[Records for this exercise Boundary: Start]
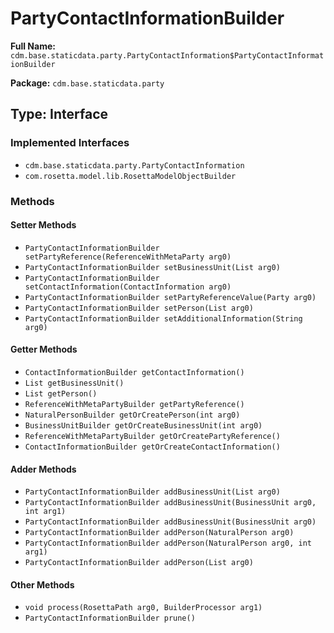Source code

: # PartyContactInformationBuilder

**Full Name:** `cdm.base.staticdata.party.PartyContactInformation$PartyContactInformationBuilder`

**Package:** `cdm.base.staticdata.party`

## Type: Interface

### Implemented Interfaces

- `cdm.base.staticdata.party.PartyContactInformation`
- `com.rosetta.model.lib.RosettaModelObjectBuilder`

### Methods

#### Setter Methods

- `PartyContactInformationBuilder setPartyReference(ReferenceWithMetaParty arg0)`
- `PartyContactInformationBuilder setBusinessUnit(List arg0)`
- `PartyContactInformationBuilder setContactInformation(ContactInformation arg0)`
- `PartyContactInformationBuilder setPartyReferenceValue(Party arg0)`
- `PartyContactInformationBuilder setPerson(List arg0)`
- `PartyContactInformationBuilder setAdditionalInformation(String arg0)`

#### Getter Methods

- `ContactInformationBuilder getContactInformation()`
- `List getBusinessUnit()`
- `List getPerson()`
- `ReferenceWithMetaPartyBuilder getPartyReference()`
- `NaturalPersonBuilder getOrCreatePerson(int arg0)`
- `BusinessUnitBuilder getOrCreateBusinessUnit(int arg0)`
- `ReferenceWithMetaPartyBuilder getOrCreatePartyReference()`
- `ContactInformationBuilder getOrCreateContactInformation()`

#### Adder Methods

- `PartyContactInformationBuilder addBusinessUnit(List arg0)`
- `PartyContactInformationBuilder addBusinessUnit(BusinessUnit arg0, int arg1)`
- `PartyContactInformationBuilder addBusinessUnit(BusinessUnit arg0)`
- `PartyContactInformationBuilder addPerson(NaturalPerson arg0)`
- `PartyContactInformationBuilder addPerson(NaturalPerson arg0, int arg1)`
- `PartyContactInformationBuilder addPerson(List arg0)`

#### Other Methods

- `void process(RosettaPath arg0, BuilderProcessor arg1)`
- `PartyContactInformationBuilder prune()`

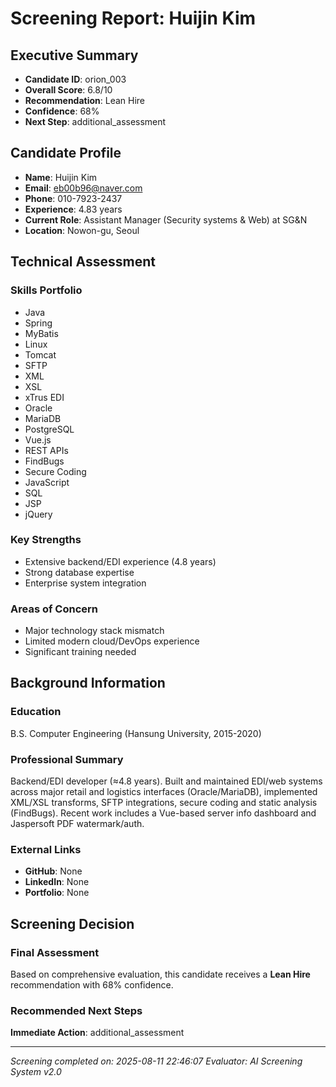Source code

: # Screening Report: Huijin Kim

## Executive Summary
- **Candidate ID**: orion_003
- **Overall Score**: 6.8/10
- **Recommendation**: Lean Hire
- **Confidence**: 68%
- **Next Step**: additional_assessment

## Candidate Profile
- **Name**: Huijin Kim
- **Email**: eb00b96@naver.com
- **Phone**: 010-7923-2437
- **Experience**: 4.83 years
- **Current Role**: Assistant Manager (Security systems & Web) at SG&N
- **Location**: Nowon-gu, Seoul

## Technical Assessment

### Skills Portfolio
- Java
- Spring
- MyBatis
- Linux
- Tomcat
- SFTP
- XML
- XSL
- xTrus EDI
- Oracle
- MariaDB
- PostgreSQL
- Vue.js
- REST APIs
- FindBugs
- Secure Coding
- JavaScript
- SQL
- JSP
- jQuery


### Key Strengths
- Extensive backend/EDI experience (4.8 years)
- Strong database expertise
- Enterprise system integration

### Areas of Concern
- Major technology stack mismatch
- Limited modern cloud/DevOps experience
- Significant training needed

## Background Information

### Education
B.S. Computer Engineering (Hansung University, 2015-2020)

### Professional Summary
Backend/EDI developer (≈4.8 years). Built and maintained EDI/web systems across major retail and logistics interfaces (Oracle/MariaDB), implemented XML/XSL transforms, SFTP integrations, secure coding and static analysis (FindBugs). Recent work includes a Vue-based server info dashboard and Jaspersoft PDF watermark/auth.

### External Links
- **GitHub**: None
- **LinkedIn**: None
- **Portfolio**: None

## Screening Decision

### Final Assessment
Based on comprehensive evaluation, this candidate receives a **Lean Hire** recommendation with 68% confidence.

### Recommended Next Steps
**Immediate Action**: additional_assessment

---
*Screening completed on: 2025-08-11 22:46:07*
*Evaluator: AI Screening System v2.0*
[Records for this exercise Boundary: End]
### [Task instructions]
Retype the lines from the one containing "Backend/EDI developer (≈4.8" to the last line above. Change nothing and include no others.

### [Response box]
Backend/EDI developer (≈4.8 years). Built and maintained EDI/web systems across major retail and logistics interfaces (Oracle/MariaDB), implemented XML/XSL transforms, SFTP integrations, secure coding and static analysis (FindBugs). Recent work includes a Vue-based server info dashboard and Jaspersoft PDF watermark/auth.

### External Links
- **GitHub**: None
- **LinkedIn**: None
- **Portfolio**: None

## Screening Decision

### Final Assessment
Based on comprehensive evaluation, this candidate receives a **Lean Hire** recommendation with 68% confidence.

### Recommended Next Steps
**Immediate Action**: additional_assessment

---
*Screening completed on: 2025-08-11 22:46:07*
*Evaluator: AI Screening System v2.0*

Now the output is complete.